For instance, when they arrive at reception, you have somebody sitting down there. I’m looking for the one who’s chatty, who has a chat to reception. When you get them into the room, four or five together, introduced some around, and be quiet and to see so you can start the conversation in a semi-uncomfortable environment, who can keep that conversation going, and who asks questions about them rather than talking about themselves, and beating themselves on the chest the whole time.

So that’s, that’s a powerful environment. You’ve learned so much, and you haven’t even sort of asked them a question at that stage. Then you give them an overview of the company, ask a few questions back at the end to see how well they’ve listened.

Stephanie: Yeah.

Greg: Then get them to do a quick presentation on a background maybe you know, a favourite sale of theirs, nothing to do with where they’re working at the moment, and what they’re up to on the weekend. Watch people present in front of a group, which is sort of like a boardroom group, if you like, or a management group that they might be presenting to.

Then after that, this is one of the key, as well. Most people go away and wait for the potential employer to give them a call. But in sales, we don’t want people that sit on their hands and wait. We’re looking for people who are proactive. So the person you want isn’t the one that sits and waits for you to call back. It’s the one that actually jumps in, makes the call the next day, sends the email and says, ‘I’d love to see you again. I’ve thought about this, I could do the other.’ They’re the sort of people you want.

Stephanie: I love this, and I love anyone who’s listening to the podcast, who’s going for a role in sales, now has some ideas on how they’re going to nail it.

Okay, and and that’s good, Greg. That’s interesting, because that’s one of the traps, isn’t it? That if you’re hiring someone who’s high on influencing, and high on persuasiveness, they’re going to do well in a traditional interview.

What about a sales manager? What should you look for in a sales manager?

Greg: I think you’re looking for a teacher. Someone who’s able to mentor, coach, and lead in that area. Someone who can implement a strategy or a system. So you’re looking for evidence that they can follow a system. If you’re looking at the methodology that we’re talking about, the modern methodology of running sales as a system or a process, and I guess you’re also still looking for some of those old skills. People who can get out and deal with the major accounts, the key accounts that can present in front of your clients, as well.

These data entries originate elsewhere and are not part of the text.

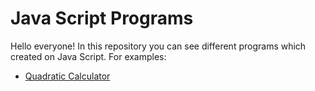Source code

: # Java Script Programs
Hello everyone! In this repository you can see different programs which created on Java Script.
For examples:
- [Quadratic Calculator](https://skeinc.github.io/Java-Script-Programs/Quadratic%20Calculator/)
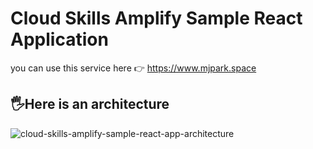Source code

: # Cloud Skills Amplify Sample React Application

you can use this service here 👉 https://www.mjpark.space

## 🖐Here is an architecture
![cloud-skills-amplify-sample-react-app-architecture](https://user-images.githubusercontent.com/77256585/155084759-27d58cc0-beb0-4737-bc3d-99a402872e2e.png)




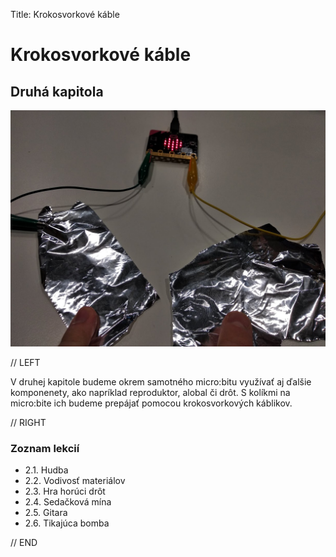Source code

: Title:   Krokosvorkové káble

# Krokosvorkové káble
## Druhá kapitola


![micro:bit](images/microbit-obvod.png)

// LEFT

V druhej kapitole budeme okrem samotného micro:bitu využívať aj ďalšie komponenety, ako napríklad reproduktor, alobal či drôt. S kolíkmi na micro:bite ich budeme prepájať pomocou krokosvorkových káblikov.


// RIGHT

### Zoznam lekcií

* 2.1. Hudba
* 2.2. Vodivosť materiálov
* 2.3. Hra horúci drôt
* 2.4. Sedačková mína
* 2.5. Gitara
* 2.6. Tikajúca bomba 

// END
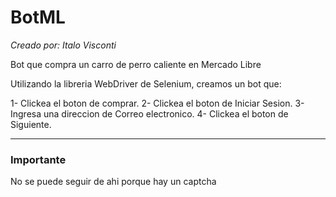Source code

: # BotML
*Creado por: Italo Visconti*

Bot que compra un carro de perro caliente en Mercado Libre

Utilizando la libreria WebDriver de Selenium, creamos un bot que:

1- Clickea el boton de comprar.
2- Clickea el boton de Iniciar Sesion.
3- Ingresa una direccion de Correo electronico.
4- Clickea el boton de Siguiente.

---

### Importante
No se puede seguir de ahi porque hay un captcha 
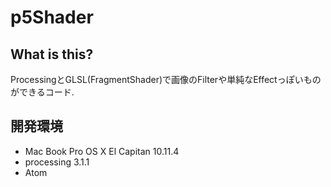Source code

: # **p5Shader**


## What is this?
ProcessingとGLSL(FragmentShader)で画像のFilterや単純なEffectっぽいものができるコード.

## 開発環境
 - Mac Book Pro OS X El Capitan 10.11.4
 - processing 3.1.1
 - Atom
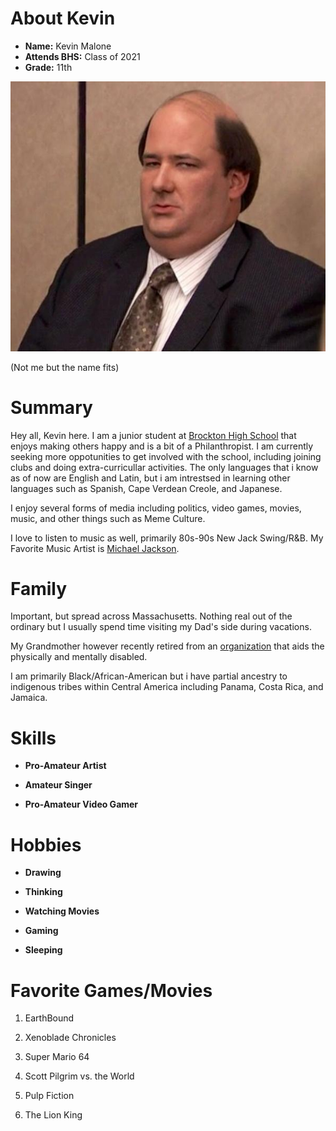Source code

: # About Kevin
 
 - **Name:** Kevin Malone
 - **Attends BHS:** Class of 2021
 - **Grade:** 11th

 ![Kevin from the Office](./me.jpg)

 (Not me but the name fits)

 # Summary

 Hey all, Kevin here. I am a junior student at  [Brockton High School](https://www.bpsma.org/schools/brockton-high-school) that enjoys making others happy and is a bit of a Philanthropist. I am currently seeking more oppotunities to get involved with the school, including joining clubs and doing extra-curricullar activities. The only languages that i know as of now are English and Latin, but i am intrestsed in learning other languages such as Spanish, Cape Verdean Creole, and Japanese.

 I enjoy several forms of media including politics, video games, movies, music, and other things such as Meme Culture.
 
 I love to listen to music as well, primarily 80s-90s New Jack Swing/R&B. My Favorite Music Artist is [Michael Jackson](https://www.michaeljackson.com/).

 # Family

Important, but spread across Massachusetts. Nothing real out of the ordinary but I usually spend time visiting my Dad's side during vacations.

My Grandmother however recently retired from an [organization](https://pathlightgroup.org/) that aids the physically and mentally disabled.

I am primarily Black/African-American but i have partial ancestry to indigenous tribes within Central America including Panama, Costa Rica, and Jamaica.


 # Skills

- **Pro-Amateur Artist**

- **Amateur Singer**

- **Pro-Amateur Video Gamer**


 # Hobbies

- **Drawing**

- **Thinking**

- **Watching Movies**

- **Gaming**

- **Sleeping**


 # Favorite Games/Movies

 1. EarthBound

 2. Xenoblade Chronicles

3. Super Mario 64

4. Scott Pilgrim vs. the World

5. Pulp Fiction

6. The Lion King
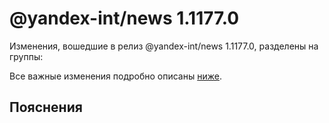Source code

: # @yandex-int/news 1.1177.0

<!-- ЧЕЛОВЕЧЕСКОЕ ВСТУПЛЕНИЕ -->

Изменения, вошедшие в релиз @yandex-int/news 1.1177.0, разделены на группы:

Все важные изменения подробно описаны [ниже](#Пояснения).

## Пояснения

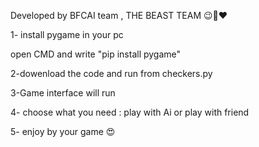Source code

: Developed by BFCAI team , THE BEAST TEAM 😉🥇❤

1- install pygame in your pc 

open CMD and write "pip install pygame"

2-dowenload the code and run from checkers.py

3-Game interface will run

4- choose what you need : play with Ai or play with friend

5- enjoy by your game 😍
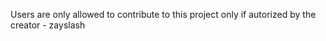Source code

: Users are only allowed to contribute to this project only if autorized by the creator - zayslash
  

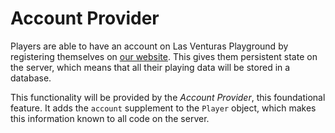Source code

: # Account Provider
Players are able to have an account on Las Venturas Playground by registering themselves on
[our website](https://sa-mp.nl/). This gives them persistent state on the server, which means that
all their playing data will be stored in a database.

This functionality will be provided by the _Account Provider_, this foundational feature. It adds
the `account` supplement to the `Player` object, which makes this information known to all
code on the server.
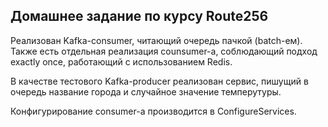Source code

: ## Домашнее задание по курсу Route256

Реализован Kafka-consumer, читающий очередь пачкой (batch-ем). Также есть отдельная реализация counsumer-а, соблюдающий подход exactly once, работающий с использованием Redis.  

В качестве тестового Kafka-producer реализован сервис, пишущий в очередь название города и случайное значение темперутуры.  

Конфигурирование сonsumer-а производится в ConfigureServices.
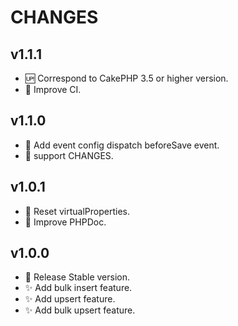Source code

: # CHANGES

## v1.1.1
- :up: Correspond to CakePHP 3.5 or higher version.
- :green_heart: Improve CI.

## v1.1.0
- :wrench: Add event config dispatch beforeSave event.
- :memo: support CHANGES.

## v1.0.1
- :lipstick: Reset virtualProperties.
- :speech_balloon: Improve PHPDoc.

## v1.0.0
- :tada: Release Stable version.
- :sparkles: Add bulk insert feature.
- :sparkles: Add upsert feature.
- :sparkles: Add bulk upsert feature.
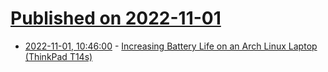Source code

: # [Published on 2022-11-01](index.md)

* [2022-11-01, 10:46:00](https://lobste.rs/s/ygocim/increasing_battery_life_on_arch_linux) - [Increasing Battery Life on an Arch Linux Laptop (ThinkPad T14s)](https://austingwalters.com/increasing-battery-life-on-an-arch-linux-laptop-thinkpad-t14s/)
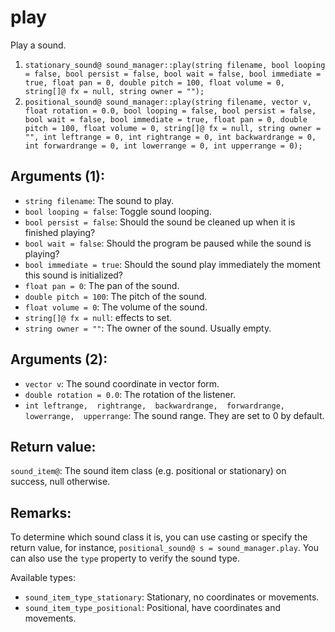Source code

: # play
Play a sound.

1. `stationary_sound@ sound_manager::play(string filename, bool looping = false, bool persist = false, bool wait = false, bool immediate = true, float pan = 0, double pitch = 100, float volume = 0, string[]@ fx = null, string owner = "");`
2. `positional_sound@ sound_manager::play(string filename, vector v, float rotation = 0.0, bool looping = false, bool persist = false, bool wait = false, bool immediate = true, float pan = 0, double pitch = 100, float volume = 0, string[]@ fx = null, string owner = "", int leftrange = 0, int rightrange = 0, int backwardrange = 0, int forwardrange = 0, int lowerrange = 0, int upperrange = 0);`

## Arguments (1):
- `string filename`: The sound to play.
- `bool looping = false`: Toggle sound looping.
- `bool persist = false`: Should the sound be cleaned up when it is finished playing?
- `bool wait = false`: Should the program be paused while the sound is playing?
- `bool immediate = true`: Should the sound play immediately the moment this sound is initialized?
- `float pan = 0`: The pan of the sound.
- `double pitch = 100`: The pitch of the sound.
- `float volume = 0`: The volume of the sound.
- `string[]@ fx = null`: effects to set.
- `string owner = ""`: The owner of the sound. Usually empty.

## Arguments (2):
- `vector v`: The sound coordinate in vector form.
- `double rotation = 0.0`: The rotation of the listener.
- `int leftrange,  rightrange,  backwardrange,  forwardrange,  lowerrange,  upperrange`: The sound range. They are set to 0 by default.

## Return value:
`sound_item@`: The sound item class (e.g. positional or stationary) on success, null otherwise.

## Remarks:
To determine which sound class it is, you can use casting or specify the return value, for instance, `positional_sound@ s = sound_manager.play`. You can also use the `type` property to verify the sound type.

Available types:
- `sound_item_type_stationary`: Stationary, no coordinates or movements.
- `sound_item_type_positional`: Positional, have coordinates and movements.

I think what you’re not looking for, which is way sales has gone, is a desk jockey. Sales managers used to be out riding in the vehicle with their sales reps, or sitting beside them if they’re in the office, helping them, coaching them, and spending a lot of their time there.

Stephanie: What you’ve described in a sales manager, isn’t necessarily the best sales person coming through the ranks to be sales.

Greg: No, and that’s often the trap. That the best salesperson … And you understand it, people want to aspire to move up, and they see sales management as the next logical step in their career path. And for many, it is.

Stephanie: And then you use lose two good people, you lose a good sales person and then you don’t have a good sales manager.

Greg: And that’s not saying you shouldn’t do it, but we should perhaps spend time coaching sales managers on how to lead, how to mentor, how to ride shotgun. You know? On sales visits with people. How to train and how to coach. See, very few sales managers now to sit down at their monthly meeting, as I did when I was at the Coca Cola and Seiko and spend 20 minutes on skills, once a month. It’s a lost art.

Stephanie: So let’s get to the system idea. Tell me more about that.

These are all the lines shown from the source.